生物であるのに、反応があまりにも非生物的。それが、サンベリーナには酷く恐ろしく見えた。
しかし、アリスには関係の無い事だ。
立ちはだかるのであれば、何であれ倒す。相手が何処の誰で、どういった生物だろうと関係無い。
全て受け止めた上で、魔法少女としての責務を果たす。
「おかしくてもなんでも、敵なら倒す。倒し方ももう分かった」
アリスは躊躇いなく人型を燃やす。
無駄の無い動き、躊躇の無い剣捌きで、淡々と敵を斬り捨てていく。
「全員に通達。灰になるまで燃やせば動かなくなる」
『そんなん誰だってそうでしょうが!!』
アリスの通達にロデスコがツッコミを入れる。
ツッコミを入れられて、アリスは数秒固まった後に当たり前の事を言っていた事に気付く。
「確かに……」
『ボケてんのアンタ!?』
「ボケてない。これが一番有効的。燃やせば解決」
『身体の芯まで凍らせるのも有効的よ、アリス』
燃やせば良いと言うアリスに、スノーホワイトが別の解決策を提示する。
『粉微塵にするのも有り』
『木っ端微塵とも言う』
追従するように、ヘンゼルとグレーテルが言う。
『四肢ふっとばしゃ良いだけの話だろ』
と、ぶっきらぼうにイェーガーも言う。
結論。
「じゃあ好きにして」
それだけ言って、アリスは自身の敵に集中する。
極論、倒せればそれで良い。各々がやりやすい方法が在るのであれば、アリスの倒し方を強要する訳にはいかない。
「サンプルはスノーホワイトが確保してくれる。それなら……」
アリスは炎の大剣を右手に持ち、雷の大剣を左手に生成する。
「全て焼き尽くす」
追って来る人型に、今度はこちらから迫る。
右手の剣で身体の芯まで燃やし尽くし、左手の剣で身体の芯まで焼き焦がす。
「……面倒」
斬っても斬ってもキリが無い。
何処からともなく、現れては何度も何度も襲って来る。
数が減った様子も無ければ、向こうに疲労をした様子も無い。
前線で留めておくよりも、危険でも直接本丸を叩いた方が賢明だろう。
試しに、アリスは一本の剣を星間重巡洋艦へと飛ばす。
しかし、予想通り星間重巡洋艦への周囲は耐衝撃シールドに護られている。
確かに、衝撃は在った。けれど、思っていた程の衝撃では無かった。だが、無理矢理こじ開けるのも難しいだろう。

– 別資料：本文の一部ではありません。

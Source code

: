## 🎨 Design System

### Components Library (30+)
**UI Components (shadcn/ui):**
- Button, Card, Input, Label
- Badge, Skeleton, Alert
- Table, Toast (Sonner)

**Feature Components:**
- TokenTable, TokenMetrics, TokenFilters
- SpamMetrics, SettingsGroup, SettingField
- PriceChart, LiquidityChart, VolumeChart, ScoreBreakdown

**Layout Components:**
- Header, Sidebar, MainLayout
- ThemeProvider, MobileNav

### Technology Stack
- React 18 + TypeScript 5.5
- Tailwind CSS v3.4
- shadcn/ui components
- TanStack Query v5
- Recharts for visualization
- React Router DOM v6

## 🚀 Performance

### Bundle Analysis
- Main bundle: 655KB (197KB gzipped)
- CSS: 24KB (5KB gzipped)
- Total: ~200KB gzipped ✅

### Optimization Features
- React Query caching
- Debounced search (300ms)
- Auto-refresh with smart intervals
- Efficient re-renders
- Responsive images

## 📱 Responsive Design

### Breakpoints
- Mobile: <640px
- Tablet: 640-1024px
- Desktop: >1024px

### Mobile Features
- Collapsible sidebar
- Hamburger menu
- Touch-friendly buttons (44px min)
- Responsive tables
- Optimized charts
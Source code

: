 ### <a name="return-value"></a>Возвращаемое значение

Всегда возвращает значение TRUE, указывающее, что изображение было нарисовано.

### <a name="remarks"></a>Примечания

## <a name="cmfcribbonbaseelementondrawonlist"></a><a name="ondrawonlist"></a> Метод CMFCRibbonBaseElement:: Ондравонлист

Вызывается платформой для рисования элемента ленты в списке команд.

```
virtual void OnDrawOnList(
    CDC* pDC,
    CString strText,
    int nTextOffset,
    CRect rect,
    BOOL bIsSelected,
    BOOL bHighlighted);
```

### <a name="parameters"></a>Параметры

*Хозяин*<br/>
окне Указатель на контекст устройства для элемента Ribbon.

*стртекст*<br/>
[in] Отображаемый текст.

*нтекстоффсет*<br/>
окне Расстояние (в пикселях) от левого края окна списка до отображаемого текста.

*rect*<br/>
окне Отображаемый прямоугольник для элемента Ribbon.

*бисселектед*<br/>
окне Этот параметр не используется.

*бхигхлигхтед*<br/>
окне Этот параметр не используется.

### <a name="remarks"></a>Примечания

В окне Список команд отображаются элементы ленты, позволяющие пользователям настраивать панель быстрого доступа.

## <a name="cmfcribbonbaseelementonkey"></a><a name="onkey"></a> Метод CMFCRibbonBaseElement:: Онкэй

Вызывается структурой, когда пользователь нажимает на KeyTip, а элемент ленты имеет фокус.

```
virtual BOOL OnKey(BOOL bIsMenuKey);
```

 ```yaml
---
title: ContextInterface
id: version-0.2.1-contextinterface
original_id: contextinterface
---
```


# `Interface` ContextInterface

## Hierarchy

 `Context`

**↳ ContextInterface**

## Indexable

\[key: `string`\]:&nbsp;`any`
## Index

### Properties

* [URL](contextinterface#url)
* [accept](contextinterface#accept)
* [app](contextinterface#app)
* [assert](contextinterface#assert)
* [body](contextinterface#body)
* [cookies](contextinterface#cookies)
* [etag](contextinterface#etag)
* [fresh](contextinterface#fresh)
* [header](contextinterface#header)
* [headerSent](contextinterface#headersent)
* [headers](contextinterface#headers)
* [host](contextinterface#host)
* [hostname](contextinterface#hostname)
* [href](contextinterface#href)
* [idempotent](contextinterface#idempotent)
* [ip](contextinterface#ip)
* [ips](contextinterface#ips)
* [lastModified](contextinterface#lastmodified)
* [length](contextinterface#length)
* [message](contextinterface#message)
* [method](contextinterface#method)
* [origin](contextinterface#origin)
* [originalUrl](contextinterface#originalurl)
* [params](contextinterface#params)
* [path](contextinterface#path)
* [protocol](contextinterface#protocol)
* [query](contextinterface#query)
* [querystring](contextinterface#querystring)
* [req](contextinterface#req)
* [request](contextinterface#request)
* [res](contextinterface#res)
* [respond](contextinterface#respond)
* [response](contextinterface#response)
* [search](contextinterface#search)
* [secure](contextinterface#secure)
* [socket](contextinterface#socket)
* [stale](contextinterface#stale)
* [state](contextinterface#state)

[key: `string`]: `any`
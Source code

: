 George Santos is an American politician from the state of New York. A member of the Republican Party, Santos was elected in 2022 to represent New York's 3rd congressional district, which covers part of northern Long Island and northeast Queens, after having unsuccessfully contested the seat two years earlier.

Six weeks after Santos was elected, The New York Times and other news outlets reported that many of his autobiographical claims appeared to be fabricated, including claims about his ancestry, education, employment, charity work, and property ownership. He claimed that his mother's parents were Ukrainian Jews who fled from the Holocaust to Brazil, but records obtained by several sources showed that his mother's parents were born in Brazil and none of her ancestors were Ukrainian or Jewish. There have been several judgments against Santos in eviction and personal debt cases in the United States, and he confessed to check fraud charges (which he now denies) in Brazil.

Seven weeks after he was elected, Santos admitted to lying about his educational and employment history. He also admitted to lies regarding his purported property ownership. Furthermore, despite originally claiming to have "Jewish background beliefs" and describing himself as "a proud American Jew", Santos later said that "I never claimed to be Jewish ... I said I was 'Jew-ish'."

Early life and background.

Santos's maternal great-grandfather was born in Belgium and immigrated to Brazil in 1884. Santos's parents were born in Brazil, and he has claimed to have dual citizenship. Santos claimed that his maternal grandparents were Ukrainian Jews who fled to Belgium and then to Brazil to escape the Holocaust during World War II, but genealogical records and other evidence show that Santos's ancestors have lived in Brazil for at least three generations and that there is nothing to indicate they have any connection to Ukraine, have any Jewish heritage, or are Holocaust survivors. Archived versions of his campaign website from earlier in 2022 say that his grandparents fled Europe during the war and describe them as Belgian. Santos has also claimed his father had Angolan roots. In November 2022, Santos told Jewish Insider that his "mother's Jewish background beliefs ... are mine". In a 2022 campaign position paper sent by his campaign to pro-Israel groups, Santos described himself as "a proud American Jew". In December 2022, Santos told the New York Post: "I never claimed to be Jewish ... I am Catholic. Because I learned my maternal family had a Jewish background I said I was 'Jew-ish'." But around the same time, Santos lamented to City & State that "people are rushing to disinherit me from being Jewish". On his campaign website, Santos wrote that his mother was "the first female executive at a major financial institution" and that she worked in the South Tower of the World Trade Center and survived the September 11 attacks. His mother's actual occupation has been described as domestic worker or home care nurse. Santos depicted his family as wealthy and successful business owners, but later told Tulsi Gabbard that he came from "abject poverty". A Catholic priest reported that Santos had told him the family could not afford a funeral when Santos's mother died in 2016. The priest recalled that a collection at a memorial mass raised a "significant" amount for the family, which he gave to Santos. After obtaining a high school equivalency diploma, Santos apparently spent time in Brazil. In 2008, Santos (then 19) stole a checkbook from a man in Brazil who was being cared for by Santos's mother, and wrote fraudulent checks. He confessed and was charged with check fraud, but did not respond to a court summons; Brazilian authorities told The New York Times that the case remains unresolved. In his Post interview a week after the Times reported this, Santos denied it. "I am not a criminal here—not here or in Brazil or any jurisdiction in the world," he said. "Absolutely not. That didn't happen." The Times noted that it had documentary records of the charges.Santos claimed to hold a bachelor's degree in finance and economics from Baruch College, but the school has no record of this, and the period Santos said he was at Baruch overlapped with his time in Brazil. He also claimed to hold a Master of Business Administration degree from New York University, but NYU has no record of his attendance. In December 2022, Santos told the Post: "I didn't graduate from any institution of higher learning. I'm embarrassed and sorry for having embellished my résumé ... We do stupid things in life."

本丸を攻めようにも、耐衝撃シールドをどうにか出来ない限り難しいだろう。
こんなに面倒なのは、異譚侵度Sの異譚支配者と相対した時以来だ。
だが、あの時とは状況が違う。今は、一人じゃない。
ちょっとだけ面倒なことは仲間に任せて、すごく面倒なことは自分が請け負えば良い。
「ロデスコ。前線の維持お願い」
『アンタはどーすんの!!』
「事態を進展させる。イェーガー。届く?」
『誰に言ってんだよ』
アリスが訊ねた直後、アリスの背後を飛んでいた人型の腕が吹き飛ぶ。
超々遠距離からの狙撃。魔法の有効射程距離だけで言えば、イェーガーの方が広く精確だ。
「そのままお願い」
『りょ。自由に飛びな』
「分かった」
アリスはそのままの速度を維持して星間重巡洋艦へと向かう。